UK wheat users have lowered quality hurdles to ensure supplies of grain in the face of a poor domestic harvest, which data on Thursday revealed had come on top of a drop in farm stocks to a 12-year low.
"All UK millers have dropped their fallback levels," the penalties for grain not meeting typical quality specifications, a major UK merchant said.
The normal specs include a target of 76 kilogrammes per hectolitre in terms of specific weight, the weight of wheat per given volume.
For the group 1 or group 2 wheats, the top milling varieties, "It is worth discussing any [crop]… you have testing above 70 kilogrammes per hectolitre," the merchant said.

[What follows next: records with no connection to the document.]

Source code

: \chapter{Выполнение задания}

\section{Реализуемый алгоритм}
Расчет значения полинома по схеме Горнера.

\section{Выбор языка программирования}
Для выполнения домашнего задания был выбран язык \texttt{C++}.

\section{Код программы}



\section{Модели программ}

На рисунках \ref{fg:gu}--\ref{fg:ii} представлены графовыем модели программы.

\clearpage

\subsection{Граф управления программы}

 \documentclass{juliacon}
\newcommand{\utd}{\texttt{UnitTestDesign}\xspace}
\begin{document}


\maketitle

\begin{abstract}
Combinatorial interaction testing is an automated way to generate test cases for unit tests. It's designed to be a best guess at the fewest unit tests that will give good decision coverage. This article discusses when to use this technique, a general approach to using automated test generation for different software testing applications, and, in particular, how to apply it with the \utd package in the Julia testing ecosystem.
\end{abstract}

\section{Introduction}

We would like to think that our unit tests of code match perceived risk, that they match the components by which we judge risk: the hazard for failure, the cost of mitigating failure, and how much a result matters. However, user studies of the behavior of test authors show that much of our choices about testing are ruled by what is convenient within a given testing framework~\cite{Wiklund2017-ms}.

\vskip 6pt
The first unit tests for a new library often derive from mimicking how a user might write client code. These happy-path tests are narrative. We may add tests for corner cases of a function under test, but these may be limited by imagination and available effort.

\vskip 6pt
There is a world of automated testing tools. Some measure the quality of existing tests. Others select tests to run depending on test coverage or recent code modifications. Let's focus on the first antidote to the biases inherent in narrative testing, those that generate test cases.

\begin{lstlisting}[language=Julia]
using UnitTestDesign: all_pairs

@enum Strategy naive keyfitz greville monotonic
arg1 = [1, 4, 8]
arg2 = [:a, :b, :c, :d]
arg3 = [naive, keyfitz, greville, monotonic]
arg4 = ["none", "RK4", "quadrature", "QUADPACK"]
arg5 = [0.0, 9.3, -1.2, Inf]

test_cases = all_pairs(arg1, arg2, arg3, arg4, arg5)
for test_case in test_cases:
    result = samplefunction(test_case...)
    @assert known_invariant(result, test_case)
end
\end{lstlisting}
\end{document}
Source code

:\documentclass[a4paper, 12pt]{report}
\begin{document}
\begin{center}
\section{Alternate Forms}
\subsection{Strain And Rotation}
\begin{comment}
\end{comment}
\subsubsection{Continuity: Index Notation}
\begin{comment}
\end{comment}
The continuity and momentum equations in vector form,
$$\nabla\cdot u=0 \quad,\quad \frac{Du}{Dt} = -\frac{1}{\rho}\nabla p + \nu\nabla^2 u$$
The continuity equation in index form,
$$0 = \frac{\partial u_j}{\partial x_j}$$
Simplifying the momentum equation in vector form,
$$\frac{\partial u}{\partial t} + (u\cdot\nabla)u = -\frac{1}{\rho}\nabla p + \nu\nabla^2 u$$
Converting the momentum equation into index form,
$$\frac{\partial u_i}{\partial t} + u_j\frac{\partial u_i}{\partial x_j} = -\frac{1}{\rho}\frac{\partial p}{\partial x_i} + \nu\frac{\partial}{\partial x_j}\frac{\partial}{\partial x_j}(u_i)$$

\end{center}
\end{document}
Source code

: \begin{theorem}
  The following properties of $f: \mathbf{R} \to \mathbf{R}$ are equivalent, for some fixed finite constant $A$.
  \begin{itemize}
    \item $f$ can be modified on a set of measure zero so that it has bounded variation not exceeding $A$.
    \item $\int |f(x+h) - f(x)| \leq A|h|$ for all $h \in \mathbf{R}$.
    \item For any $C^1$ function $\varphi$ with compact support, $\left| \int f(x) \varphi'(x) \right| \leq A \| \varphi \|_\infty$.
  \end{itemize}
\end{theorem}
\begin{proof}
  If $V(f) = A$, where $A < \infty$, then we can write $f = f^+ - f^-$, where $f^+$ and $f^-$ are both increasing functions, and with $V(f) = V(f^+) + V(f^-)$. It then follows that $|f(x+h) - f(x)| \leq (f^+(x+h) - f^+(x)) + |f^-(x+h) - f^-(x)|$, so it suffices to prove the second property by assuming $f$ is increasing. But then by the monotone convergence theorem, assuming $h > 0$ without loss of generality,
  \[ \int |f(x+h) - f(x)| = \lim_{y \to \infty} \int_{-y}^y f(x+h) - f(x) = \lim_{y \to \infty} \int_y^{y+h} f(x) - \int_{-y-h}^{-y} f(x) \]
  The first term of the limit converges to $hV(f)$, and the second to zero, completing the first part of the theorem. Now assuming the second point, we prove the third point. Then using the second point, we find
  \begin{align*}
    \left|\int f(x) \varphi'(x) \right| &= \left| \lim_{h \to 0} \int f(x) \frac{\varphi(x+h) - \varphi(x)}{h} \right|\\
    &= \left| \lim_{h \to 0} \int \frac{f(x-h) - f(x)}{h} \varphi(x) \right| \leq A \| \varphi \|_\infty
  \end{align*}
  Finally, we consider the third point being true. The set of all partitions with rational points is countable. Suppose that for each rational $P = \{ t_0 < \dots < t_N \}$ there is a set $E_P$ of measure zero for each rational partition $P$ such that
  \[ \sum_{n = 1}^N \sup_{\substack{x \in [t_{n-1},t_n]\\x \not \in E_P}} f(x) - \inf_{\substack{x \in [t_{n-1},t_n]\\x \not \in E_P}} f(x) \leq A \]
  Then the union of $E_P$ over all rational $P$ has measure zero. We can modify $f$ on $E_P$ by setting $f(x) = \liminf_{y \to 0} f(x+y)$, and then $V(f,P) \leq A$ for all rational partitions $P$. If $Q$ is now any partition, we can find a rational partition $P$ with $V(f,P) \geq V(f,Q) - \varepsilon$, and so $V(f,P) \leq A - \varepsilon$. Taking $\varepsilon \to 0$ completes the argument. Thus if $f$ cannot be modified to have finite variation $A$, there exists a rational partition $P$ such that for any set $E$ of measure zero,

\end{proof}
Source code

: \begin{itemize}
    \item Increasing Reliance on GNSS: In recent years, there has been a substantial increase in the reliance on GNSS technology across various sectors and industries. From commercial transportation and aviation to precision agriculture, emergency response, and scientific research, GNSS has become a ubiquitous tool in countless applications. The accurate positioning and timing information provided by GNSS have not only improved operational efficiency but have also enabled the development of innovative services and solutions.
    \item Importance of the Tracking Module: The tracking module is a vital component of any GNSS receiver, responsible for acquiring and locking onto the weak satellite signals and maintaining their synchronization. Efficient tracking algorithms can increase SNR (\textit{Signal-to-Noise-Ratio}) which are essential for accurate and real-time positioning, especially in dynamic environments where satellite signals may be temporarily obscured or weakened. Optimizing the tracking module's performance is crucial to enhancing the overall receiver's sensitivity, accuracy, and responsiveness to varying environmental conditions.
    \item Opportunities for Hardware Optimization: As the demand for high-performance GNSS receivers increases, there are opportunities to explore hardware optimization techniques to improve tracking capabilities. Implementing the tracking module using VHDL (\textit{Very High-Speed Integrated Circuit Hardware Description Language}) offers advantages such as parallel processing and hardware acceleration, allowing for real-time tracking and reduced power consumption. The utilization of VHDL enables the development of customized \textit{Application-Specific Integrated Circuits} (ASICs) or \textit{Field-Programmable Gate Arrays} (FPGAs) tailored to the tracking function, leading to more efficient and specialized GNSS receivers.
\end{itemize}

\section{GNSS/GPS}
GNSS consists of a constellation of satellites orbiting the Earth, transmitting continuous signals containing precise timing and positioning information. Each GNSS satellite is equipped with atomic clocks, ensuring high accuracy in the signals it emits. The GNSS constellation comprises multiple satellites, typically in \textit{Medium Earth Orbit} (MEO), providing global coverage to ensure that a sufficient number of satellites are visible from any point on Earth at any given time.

For feed, major users, including a large Cargill enterprise, are showing an increased willingness to take wheat down to a specific weight of 65 kilogrammes per hectolitre, Agrimoney.com has learned.
'Deterioration in quality'
The compromises come amid continued evidence of a crop whose quality, as well as quantity, has been hit by the wet weather which slowed development, so delaying the start of harvest, besides keeping combines from the fields since, especially in western and northern areas.
"It is clear that specific weights are low this year, with a range of between 50 kilogrammes and 78 kilogrammes per hectolitre," consultancy Adas said in a report released on Thursday.
Hagberg falling numbers, a measure of the sprouting which uses up grains' reserves and can render it unsuitable for milling, registered a "slight drop in average" over the past week, "which could indicate some deterioration in quality of crops subject to harvest delays".
Combines choke
Indeed, only some 40% of the UK wheat crop had been harvested as of Tuesday, compared with more than 60% typically by now.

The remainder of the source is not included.